Isso aconteceu em 2008, quando ele estava na faculdade. A ideia de fazer um tradutor que fizesse essa intermediação da comunicação em português e Libras entre surdos e ouvintes foi o primeiro rascunho do que seria o Hand Talk. A ideia ficou guardada por alguns anos, até que, em 2012, houvesse a associação ao Carlos Wanderlan e Tadeu Luz, outros dois fundadores da startup, que auxiliaram na efetivação do projeto. Eles foram premiados em um desafio de startups em Maceió e receberam investimento para colocar a empresa em funcionamento, de fato. Em 2013, o projeto também foi premiado pela ONU como melhor aplicativo social do mundo e tem evoluído para outros produtos.
AS: Como o aplicativo funciona?
JB: O aplicativo da Hand Talk funciona como dicionário de bolso. Você pode traduzir mensagens de texto ou de voz de português para Libras. Quem faz a tradução é o Hugo, nosso intérprete virtual – o personagem em 3d que interpreta esses textos.
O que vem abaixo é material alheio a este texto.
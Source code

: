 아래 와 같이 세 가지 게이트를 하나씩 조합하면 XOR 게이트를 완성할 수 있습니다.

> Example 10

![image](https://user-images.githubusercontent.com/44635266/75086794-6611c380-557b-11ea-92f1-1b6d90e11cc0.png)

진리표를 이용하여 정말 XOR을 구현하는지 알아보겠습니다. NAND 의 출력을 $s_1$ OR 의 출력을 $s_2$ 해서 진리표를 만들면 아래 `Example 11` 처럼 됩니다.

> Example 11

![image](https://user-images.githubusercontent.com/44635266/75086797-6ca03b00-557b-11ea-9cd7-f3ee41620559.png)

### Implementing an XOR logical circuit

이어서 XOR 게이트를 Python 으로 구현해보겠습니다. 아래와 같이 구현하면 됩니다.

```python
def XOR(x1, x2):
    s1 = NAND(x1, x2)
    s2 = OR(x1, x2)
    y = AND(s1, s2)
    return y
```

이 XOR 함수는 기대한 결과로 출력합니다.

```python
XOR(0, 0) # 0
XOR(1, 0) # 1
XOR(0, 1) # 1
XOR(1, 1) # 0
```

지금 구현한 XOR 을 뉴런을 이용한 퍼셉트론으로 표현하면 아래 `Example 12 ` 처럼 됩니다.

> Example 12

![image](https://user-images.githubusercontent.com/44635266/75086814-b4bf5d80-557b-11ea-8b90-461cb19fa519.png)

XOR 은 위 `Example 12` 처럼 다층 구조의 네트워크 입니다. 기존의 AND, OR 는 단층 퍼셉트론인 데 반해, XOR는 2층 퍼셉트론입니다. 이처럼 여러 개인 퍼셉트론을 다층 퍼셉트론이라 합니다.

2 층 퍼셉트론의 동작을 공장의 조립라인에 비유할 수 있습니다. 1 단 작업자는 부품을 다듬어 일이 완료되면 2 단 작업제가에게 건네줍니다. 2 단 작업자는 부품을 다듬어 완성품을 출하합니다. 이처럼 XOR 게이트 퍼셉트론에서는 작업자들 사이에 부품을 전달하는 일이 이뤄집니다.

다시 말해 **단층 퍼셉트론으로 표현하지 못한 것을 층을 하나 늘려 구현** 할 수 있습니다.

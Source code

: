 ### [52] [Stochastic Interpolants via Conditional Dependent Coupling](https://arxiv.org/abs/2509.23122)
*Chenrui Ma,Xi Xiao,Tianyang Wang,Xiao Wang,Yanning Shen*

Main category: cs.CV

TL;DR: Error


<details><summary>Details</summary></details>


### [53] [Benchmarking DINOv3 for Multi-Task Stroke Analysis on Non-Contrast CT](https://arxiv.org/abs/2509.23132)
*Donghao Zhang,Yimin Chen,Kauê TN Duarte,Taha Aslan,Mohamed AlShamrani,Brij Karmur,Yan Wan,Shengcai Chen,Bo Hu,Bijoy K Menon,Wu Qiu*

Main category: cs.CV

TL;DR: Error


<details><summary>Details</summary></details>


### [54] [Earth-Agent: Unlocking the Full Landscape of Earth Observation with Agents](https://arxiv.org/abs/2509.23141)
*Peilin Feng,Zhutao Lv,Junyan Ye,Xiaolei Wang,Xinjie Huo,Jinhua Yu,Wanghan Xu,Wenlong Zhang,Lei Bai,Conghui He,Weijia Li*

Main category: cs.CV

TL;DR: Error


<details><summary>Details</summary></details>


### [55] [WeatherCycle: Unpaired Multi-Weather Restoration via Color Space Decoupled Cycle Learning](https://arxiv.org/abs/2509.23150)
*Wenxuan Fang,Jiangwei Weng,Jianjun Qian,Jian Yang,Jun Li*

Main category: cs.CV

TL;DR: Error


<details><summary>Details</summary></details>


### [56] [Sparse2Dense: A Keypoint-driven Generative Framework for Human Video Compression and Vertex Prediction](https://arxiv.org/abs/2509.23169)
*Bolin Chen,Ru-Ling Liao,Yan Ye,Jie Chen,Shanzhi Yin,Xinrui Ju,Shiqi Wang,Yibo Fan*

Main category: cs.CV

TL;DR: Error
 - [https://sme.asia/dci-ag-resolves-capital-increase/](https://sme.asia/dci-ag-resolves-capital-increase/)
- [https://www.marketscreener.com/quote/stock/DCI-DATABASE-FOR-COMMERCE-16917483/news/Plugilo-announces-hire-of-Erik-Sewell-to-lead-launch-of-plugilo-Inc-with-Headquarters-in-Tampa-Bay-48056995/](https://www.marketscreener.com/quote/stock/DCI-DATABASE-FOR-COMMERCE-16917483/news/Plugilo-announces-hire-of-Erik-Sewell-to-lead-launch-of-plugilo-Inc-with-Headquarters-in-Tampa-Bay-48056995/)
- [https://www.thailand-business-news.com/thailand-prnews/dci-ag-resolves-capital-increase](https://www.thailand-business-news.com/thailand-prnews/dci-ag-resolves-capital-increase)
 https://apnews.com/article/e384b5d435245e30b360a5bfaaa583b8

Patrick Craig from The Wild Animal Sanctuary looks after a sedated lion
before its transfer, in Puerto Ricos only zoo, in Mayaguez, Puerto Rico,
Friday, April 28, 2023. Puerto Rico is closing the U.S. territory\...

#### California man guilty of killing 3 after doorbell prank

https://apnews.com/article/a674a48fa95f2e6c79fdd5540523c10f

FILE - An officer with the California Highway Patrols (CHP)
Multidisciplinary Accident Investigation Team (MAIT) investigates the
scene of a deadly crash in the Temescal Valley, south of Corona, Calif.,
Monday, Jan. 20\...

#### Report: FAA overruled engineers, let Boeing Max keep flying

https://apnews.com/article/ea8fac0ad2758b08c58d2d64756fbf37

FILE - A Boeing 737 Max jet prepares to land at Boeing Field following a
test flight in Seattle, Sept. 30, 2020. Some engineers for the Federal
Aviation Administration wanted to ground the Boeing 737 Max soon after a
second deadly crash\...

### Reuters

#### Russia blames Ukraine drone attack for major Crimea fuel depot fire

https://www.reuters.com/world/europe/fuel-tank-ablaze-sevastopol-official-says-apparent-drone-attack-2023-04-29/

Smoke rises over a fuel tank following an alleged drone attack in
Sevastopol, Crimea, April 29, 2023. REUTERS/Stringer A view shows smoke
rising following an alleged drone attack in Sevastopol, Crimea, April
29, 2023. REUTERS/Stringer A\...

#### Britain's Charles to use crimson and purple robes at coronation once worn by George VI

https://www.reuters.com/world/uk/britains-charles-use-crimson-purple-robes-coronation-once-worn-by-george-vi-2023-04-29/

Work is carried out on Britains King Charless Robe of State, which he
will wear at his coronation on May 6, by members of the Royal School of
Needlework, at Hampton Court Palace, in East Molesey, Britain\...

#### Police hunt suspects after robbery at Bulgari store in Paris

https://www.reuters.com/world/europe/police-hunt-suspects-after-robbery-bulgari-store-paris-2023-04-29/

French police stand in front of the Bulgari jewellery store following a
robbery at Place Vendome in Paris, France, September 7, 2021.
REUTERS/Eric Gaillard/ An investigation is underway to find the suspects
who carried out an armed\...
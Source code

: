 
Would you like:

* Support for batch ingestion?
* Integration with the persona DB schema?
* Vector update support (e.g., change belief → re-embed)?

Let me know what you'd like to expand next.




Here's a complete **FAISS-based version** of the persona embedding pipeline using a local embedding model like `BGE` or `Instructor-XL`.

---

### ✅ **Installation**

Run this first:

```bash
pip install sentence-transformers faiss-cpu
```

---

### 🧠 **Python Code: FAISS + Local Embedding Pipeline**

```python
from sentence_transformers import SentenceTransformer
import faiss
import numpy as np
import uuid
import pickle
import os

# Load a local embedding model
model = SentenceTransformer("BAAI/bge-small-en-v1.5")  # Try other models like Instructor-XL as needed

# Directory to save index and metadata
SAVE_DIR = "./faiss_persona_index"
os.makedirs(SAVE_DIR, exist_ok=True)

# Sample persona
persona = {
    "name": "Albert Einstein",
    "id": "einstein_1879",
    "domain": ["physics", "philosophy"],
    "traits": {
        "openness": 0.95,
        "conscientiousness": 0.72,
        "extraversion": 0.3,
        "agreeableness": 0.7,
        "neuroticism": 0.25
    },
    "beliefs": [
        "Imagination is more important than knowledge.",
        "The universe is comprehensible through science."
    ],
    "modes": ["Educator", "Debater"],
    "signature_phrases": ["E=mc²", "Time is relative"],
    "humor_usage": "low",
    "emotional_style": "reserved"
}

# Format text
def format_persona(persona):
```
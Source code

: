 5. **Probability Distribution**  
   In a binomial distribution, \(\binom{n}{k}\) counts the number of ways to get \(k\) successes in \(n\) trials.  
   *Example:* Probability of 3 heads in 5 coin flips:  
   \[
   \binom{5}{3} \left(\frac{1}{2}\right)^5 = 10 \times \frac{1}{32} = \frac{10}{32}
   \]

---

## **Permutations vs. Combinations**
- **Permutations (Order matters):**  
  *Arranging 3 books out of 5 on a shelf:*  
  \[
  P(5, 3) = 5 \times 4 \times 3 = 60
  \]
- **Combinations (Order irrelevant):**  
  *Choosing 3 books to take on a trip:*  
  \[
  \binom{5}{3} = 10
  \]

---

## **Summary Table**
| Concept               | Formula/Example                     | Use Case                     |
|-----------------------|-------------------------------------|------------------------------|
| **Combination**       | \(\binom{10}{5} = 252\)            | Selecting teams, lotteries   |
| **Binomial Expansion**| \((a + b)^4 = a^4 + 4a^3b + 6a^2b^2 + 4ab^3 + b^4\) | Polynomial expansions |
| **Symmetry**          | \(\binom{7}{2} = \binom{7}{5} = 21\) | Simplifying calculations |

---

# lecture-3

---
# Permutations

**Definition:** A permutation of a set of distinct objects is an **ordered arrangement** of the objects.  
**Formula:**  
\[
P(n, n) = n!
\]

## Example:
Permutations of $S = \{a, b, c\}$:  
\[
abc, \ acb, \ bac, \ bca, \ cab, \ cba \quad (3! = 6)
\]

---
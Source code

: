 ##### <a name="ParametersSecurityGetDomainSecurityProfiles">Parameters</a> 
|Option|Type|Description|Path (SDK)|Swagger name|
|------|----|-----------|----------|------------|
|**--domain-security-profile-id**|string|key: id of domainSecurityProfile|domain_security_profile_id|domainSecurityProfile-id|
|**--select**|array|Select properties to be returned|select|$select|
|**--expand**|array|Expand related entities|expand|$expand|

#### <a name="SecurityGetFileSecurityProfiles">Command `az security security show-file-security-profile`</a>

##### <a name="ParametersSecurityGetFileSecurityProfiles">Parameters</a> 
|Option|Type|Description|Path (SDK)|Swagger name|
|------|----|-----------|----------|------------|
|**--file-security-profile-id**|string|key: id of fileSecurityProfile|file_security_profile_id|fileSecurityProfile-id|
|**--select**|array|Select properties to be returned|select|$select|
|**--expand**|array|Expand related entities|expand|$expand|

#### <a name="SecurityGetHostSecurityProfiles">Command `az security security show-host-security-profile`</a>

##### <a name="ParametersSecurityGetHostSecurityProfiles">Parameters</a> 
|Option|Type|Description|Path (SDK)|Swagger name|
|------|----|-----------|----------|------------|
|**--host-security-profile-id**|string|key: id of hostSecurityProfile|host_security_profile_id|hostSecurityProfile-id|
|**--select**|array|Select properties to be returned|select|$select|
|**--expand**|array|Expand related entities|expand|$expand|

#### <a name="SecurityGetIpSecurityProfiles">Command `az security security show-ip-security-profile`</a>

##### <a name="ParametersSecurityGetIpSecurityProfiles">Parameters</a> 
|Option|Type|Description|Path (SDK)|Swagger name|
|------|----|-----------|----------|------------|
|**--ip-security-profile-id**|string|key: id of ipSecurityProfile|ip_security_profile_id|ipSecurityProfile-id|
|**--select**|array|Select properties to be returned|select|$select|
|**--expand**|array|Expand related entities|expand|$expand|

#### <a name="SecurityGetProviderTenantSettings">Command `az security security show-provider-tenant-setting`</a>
O aplicativo tem algumas sessões de educação interessantes, como, por exemplo, o #HugoEnsina que tem vídeos do personagem ensinando grupos de sinais, como saudações, verbos, supermercado, animais e frutas. Além disso, a função dicionário é onde você pode consultar vários sinais como alfabeto, cores e números com as explicações da origem.
AS: Quais impactos sociais já têm sido vistos?
JB: Hoje, a Hand Talk tem mais de dois milhões de downloads e percebemos que o principal impacto que causa é quebrar a barreira de comunicação entre surdos e ouvintes. Grande parte dos usuários do aplicativo são surdos, e o utilizam para aprender a Língua Brasileira de Sinais. Mas, também, boa parte é composta de ouvintes, entre familiares, amigos do surdo, intérpretes de Libras e professores que estão se mantendo atualizados com os sinais, ou ainda ouvintes interessados em aprender mais sobre a língua para poder se comunicar com os surdos.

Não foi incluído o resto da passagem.